• [TASK GOAL]: Whenever the string "Designer" turns up in a line of the data below, copy that line.

• [MATERIAL SUPPLIED]:
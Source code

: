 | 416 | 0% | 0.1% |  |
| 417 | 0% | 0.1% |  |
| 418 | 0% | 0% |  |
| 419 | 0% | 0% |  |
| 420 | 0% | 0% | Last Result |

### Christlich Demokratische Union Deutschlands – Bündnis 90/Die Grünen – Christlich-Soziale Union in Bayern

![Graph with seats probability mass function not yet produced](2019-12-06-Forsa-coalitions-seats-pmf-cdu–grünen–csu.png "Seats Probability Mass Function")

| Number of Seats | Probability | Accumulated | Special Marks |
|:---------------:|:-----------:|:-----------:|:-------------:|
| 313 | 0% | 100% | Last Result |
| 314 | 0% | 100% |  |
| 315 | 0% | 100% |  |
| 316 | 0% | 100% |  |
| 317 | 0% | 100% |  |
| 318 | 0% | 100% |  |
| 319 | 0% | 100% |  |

==

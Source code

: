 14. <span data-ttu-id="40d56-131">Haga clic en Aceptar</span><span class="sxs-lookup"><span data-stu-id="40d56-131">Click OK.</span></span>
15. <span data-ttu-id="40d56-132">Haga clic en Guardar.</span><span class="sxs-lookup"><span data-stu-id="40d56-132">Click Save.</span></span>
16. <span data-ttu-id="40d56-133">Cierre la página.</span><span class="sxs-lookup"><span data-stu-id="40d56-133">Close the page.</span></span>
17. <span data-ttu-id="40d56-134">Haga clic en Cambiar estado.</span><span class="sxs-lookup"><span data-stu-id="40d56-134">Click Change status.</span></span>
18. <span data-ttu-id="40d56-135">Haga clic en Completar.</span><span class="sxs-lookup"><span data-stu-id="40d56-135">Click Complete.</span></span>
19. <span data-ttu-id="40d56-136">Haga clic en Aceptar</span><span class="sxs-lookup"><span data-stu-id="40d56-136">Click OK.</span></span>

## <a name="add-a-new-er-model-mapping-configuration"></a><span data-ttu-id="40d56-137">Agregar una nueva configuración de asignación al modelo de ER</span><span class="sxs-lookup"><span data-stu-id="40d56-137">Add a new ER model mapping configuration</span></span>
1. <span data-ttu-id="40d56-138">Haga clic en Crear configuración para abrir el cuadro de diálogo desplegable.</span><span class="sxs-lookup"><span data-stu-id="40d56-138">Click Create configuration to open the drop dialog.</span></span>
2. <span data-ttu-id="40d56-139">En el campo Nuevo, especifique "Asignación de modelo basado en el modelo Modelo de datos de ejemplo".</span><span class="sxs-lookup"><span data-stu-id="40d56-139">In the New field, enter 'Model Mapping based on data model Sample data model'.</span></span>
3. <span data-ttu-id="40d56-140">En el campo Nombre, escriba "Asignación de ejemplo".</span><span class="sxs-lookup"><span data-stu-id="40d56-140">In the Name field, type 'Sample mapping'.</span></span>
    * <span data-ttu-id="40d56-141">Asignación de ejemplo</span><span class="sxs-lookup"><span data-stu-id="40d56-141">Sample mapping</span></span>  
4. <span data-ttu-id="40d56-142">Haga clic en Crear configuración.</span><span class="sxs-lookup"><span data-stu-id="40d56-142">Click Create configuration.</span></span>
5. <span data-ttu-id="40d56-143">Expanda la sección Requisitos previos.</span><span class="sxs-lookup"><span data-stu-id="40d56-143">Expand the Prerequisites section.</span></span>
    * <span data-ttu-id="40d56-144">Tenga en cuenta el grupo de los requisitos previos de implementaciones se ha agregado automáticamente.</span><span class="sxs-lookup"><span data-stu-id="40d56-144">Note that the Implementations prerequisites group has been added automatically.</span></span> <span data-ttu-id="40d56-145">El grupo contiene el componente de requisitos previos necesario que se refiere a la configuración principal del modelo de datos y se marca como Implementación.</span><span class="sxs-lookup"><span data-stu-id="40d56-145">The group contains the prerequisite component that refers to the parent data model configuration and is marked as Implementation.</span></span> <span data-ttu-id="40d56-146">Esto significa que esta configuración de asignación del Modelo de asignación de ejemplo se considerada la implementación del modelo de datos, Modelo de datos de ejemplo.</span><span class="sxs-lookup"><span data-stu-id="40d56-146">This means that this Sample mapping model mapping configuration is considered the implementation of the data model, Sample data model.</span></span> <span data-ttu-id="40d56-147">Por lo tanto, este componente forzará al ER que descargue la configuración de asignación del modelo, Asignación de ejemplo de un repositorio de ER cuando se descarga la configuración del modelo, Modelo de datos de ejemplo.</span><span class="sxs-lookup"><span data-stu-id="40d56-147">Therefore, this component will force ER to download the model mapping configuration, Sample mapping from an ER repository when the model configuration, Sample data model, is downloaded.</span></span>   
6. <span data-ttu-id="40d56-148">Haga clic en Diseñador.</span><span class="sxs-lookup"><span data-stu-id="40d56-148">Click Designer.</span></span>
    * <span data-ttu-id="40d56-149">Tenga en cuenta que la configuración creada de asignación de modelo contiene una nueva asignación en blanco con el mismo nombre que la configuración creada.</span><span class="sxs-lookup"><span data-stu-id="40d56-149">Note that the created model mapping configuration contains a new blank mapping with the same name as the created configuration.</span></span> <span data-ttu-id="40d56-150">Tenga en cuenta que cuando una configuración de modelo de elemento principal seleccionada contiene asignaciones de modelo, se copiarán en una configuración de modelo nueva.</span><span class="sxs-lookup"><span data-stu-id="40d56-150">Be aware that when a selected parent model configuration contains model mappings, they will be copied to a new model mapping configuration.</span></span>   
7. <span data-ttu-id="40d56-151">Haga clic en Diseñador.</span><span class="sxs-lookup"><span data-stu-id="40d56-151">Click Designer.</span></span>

--

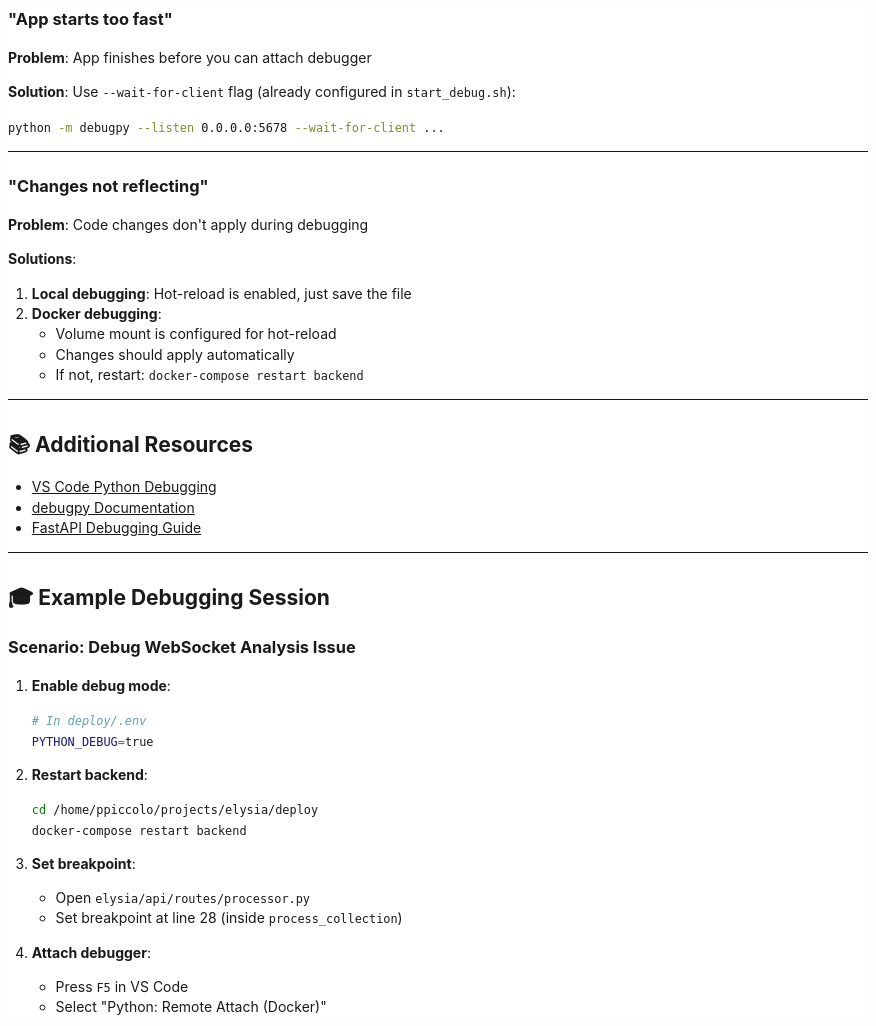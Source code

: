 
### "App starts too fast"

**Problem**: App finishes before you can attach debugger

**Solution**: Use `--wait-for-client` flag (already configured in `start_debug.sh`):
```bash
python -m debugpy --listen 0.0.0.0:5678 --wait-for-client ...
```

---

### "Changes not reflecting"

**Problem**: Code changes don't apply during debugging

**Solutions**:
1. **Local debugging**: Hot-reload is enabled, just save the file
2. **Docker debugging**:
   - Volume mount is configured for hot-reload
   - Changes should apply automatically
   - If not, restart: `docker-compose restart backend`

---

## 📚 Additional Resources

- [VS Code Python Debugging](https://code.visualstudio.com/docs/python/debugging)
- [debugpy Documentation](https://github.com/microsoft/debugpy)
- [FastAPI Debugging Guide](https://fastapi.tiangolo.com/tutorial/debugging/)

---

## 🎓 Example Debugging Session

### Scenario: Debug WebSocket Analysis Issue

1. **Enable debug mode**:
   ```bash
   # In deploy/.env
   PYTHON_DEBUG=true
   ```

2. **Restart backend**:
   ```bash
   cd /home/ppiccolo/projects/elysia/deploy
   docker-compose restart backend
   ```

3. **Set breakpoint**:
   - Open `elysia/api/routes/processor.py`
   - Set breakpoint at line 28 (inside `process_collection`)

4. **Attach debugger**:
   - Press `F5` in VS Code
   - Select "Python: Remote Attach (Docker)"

• [SOLUTION TO THIS EXERCISE]:
6. <span data-ttu-id="40d56-148">Haga clic en Diseñador.</span><span class="sxs-lookup"><span data-stu-id="40d56-148">Click Designer.</span></span>
7. <span data-ttu-id="40d56-151">Haga clic en Diseñador.</span><span class="sxs-lookup"><span data-stu-id="40d56-151">Click Designer.</span></span>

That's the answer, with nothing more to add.